**TASK GOAL:** Whatever the records contain, reproduce all of them exactly.

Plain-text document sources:
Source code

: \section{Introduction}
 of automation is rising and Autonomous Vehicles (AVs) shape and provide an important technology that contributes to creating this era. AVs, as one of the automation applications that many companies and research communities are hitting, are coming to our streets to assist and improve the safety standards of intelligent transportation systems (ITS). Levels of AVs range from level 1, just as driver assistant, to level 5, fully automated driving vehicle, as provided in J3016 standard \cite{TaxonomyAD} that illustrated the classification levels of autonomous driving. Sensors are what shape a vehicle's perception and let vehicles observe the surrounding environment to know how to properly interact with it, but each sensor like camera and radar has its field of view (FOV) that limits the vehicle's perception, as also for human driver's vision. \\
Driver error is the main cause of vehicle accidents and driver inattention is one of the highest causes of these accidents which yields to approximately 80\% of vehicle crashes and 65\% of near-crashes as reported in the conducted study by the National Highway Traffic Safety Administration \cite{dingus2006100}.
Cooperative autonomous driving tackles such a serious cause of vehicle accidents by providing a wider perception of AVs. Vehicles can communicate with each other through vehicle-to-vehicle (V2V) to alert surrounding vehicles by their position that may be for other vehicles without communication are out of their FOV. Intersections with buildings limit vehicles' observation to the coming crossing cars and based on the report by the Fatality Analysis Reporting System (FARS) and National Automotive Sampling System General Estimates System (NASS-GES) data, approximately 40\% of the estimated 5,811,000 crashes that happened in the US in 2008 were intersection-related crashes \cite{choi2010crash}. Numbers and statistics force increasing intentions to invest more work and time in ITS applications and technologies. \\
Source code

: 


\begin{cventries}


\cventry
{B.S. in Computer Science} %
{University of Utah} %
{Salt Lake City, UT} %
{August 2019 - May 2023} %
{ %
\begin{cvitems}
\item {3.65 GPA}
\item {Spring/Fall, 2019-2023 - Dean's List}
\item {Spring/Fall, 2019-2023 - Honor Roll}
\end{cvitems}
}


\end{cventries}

**ANSWER TO THIS PROBLEM:**
Source code

: \section{Introduction}
 of automation is rising and Autonomous Vehicles (AVs) shape and provide an important technology that contributes to creating this era. AVs, as one of the automation applications that many companies and research communities are hitting, are coming to our streets to assist and improve the safety standards of intelligent transportation systems (ITS). Levels of AVs range from level 1, just as driver assistant, to level 5, fully automated driving vehicle, as provided in J3016 standard \cite{TaxonomyAD} that illustrated the classification levels of autonomous driving. Sensors are what shape a vehicle's perception and let vehicles observe the surrounding environment to know how to properly interact with it, but each sensor like camera and radar has its field of view (FOV) that limits the vehicle's perception, as also for human driver's vision. \\
Driver error is the main cause of vehicle accidents and driver inattention is one of the highest causes of these accidents which yields to approximately 80\% of vehicle crashes and 65\% of near-crashes as reported in the conducted study by the National Highway Traffic Safety Administration \cite{dingus2006100}.
Cooperative autonomous driving tackles such a serious cause of vehicle accidents by providing a wider perception of AVs. Vehicles can communicate with each other through vehicle-to-vehicle (V2V) to alert surrounding vehicles by their position that may be for other vehicles without communication are out of their FOV. Intersections with buildings limit vehicles' observation to the coming crossing cars and based on the report by the Fatality Analysis Reporting System (FARS) and National Automotive Sampling System General Estimates System (NASS-GES) data, approximately 40\% of the estimated 5,811,000 crashes that happened in the US in 2008 were intersection-related crashes \cite{choi2010crash}. Numbers and statistics force increasing intentions to invest more work and time in ITS applications and technologies. \\
Source code

: 


\begin{cventries}


\cventry
{B.S. in Computer Science} %
{University of Utah} %
{Salt Lake City, UT} %
{August 2019 - May 2023} %
{ %
\begin{cvitems}
\item {3.65 GPA}
\item {Spring/Fall, 2019-2023 - Dean's List}
\item {Spring/Fall, 2019-2023 - Honor Roll}
\end{cvitems}
}


\end{cventries}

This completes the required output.